Directed by: Martin Scorsese
Premise: Character study of boxer Jake La Motta (Robert De Niro), following the ups and downs of his life and career.
What Works: Raging Bull is one of the de facto examples of cinematic craft in much the same way as Michelangelo’s “Statue of David” is an example of excellence in sculpture or Leonardo DaVinci’s “Mona Lisa” is held as the ultimate in Renaissance-era oil painting. Raging Bull pulls together the elements of cinema, bending and weaving the possibilities of sound and image together in ways that make the film a tour of the possibilities of the form. Varying everything from color and focus to film speed, the cinematography captures the claustrophobia of a Bronx apartment, the savage violence of the boxing ring, and the isolation of a prison cell and demonstrates the right techniques at the right moments to amplify the meaning of the scene and explore the character’s psychology through cinema. The sound is used equally well, especially in the boxing scenes, which incorporate great sound effects work; Raging Bull uses silence when it is most effective, and relies on music of the 1940s to give the period feel and fill in the cultural background of Little Italy. Raging Bull has a few great performances by the cast such as Cathy Moriarty as Vickie, La Motta’s wife, and Joe Pesci as Joey, La Motta’s brother. But the performance of the film that stands out, partly due to the structure of the film but largely due to the excellence of the work, is Robert De Niro as Jake La Motta. It is a performance on par with Daniel Day Lewis in There Will Be Blood, Forest Whitaker in The Last King of Scotland, and George C. Scott in Patton. De Niro portrays La Motta as a monstrous human being, good at what he does for a living but self-destructive and unable to control himself outside of the ring. The tension between how the character sees himself and how he behaves creates a portrayal of a man and his masculinity that is complex and, if not sympathetic, is extremely empathic and allows insight into this tortured soul and more broadly into the conflicts of post-war men in America.

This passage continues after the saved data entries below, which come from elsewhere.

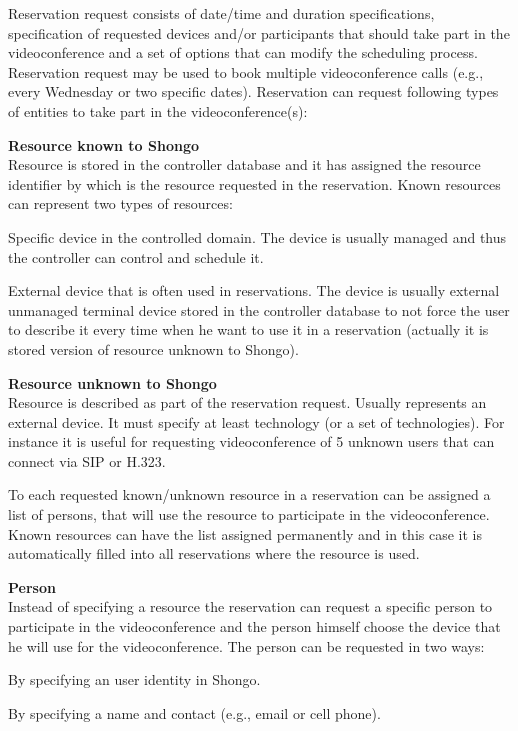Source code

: Reservation request consists of date/time and duration specifications, specification of requested devices and/or participants that should take part in the videoconference and a set of options that can modify the scheduling process. Reservation request may be used to book multiple videoconference calls (e.g., every Wednesday or two specific dates). Reservation can request following types of entities to take part in the videoconference(s):
\begin{compactenum}
\item \textbf{Resource known to Shongo} \\
  Resource is stored in the controller database and it has assigned 
  the resource identifier by which is the resource requested in 
  the reservation. Known resources can represent two types of resources:
  \begin{compactenum}
  \item Specific device in the controlled domain. The device is usually 
  managed and thus the controller can control and schedule it.
  \item External device that is often used in reservations. The device is 
  usually external unmanaged terminal device stored in the controller database
  to not force the user to describe it every time when he want to use it in 
  a reservation (actually it is stored version of resource unknown to Shongo).
  \end{compactenum}
\item \textbf{Resource unknown to Shongo} \\
  Resource is described as part of the reservation request. Usually 
  represents an external device. It must specify at least technology (or a set 
  of technologies). For instance it is useful for requesting videoconference 
  of 5 unknown users that can connect via SIP or H.323.
  
  To each requested known/unknown resource in a reservation can be assigned a 
  list of persons, that will use the resource to participate in the 
  videoconference. Known resources can have the list assigned permanently 
  and in this case it is automatically filled into all reservations where the 
  resource is used.  
\item \textbf{Person} \\
  Instead of specifying a resource the reservation can request a specific 
  person to participate in the videoconference and the person himself choose
  the device that he will use for the videoconference. The person can be 
  requested in two ways:
  \begin{compactenum}
  \item By specifying an user identity in Shongo.
  \item By specifying a name and contact (e.g., email or cell phone).
  \end{compactenum}
\end{compactenum}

What Doesn’t: This is a film of a different era and it is unconventional in its narrative structure and how it handles the boxing than many other fight films like Rocky. Here the fighting is not a means to an end; it is an end in itself and is used to explain the psychological make up of the lead character. Raging Bull is not a feel good movie and audiences who expect films to be easily accessible may find themselves locked out of the movie if they won’t put forth the effort to try and understand it.
DVD extras: The two-disc special edition of Raging Bull includes a four-part behind the scenes feature, a short documentary, comparisons between De Niro and La Motta’s fighting footage, newsreel footage of La Motta, and trailers.
Bottom Line: Raging Bull is necessary viewing for fans of De Niro and Scorcese and one of the key films of the New Hollywood era. It is not an easy movie to screen but it is worth the time and effort not merely to watch, but to re-watch, dissect, and learn from.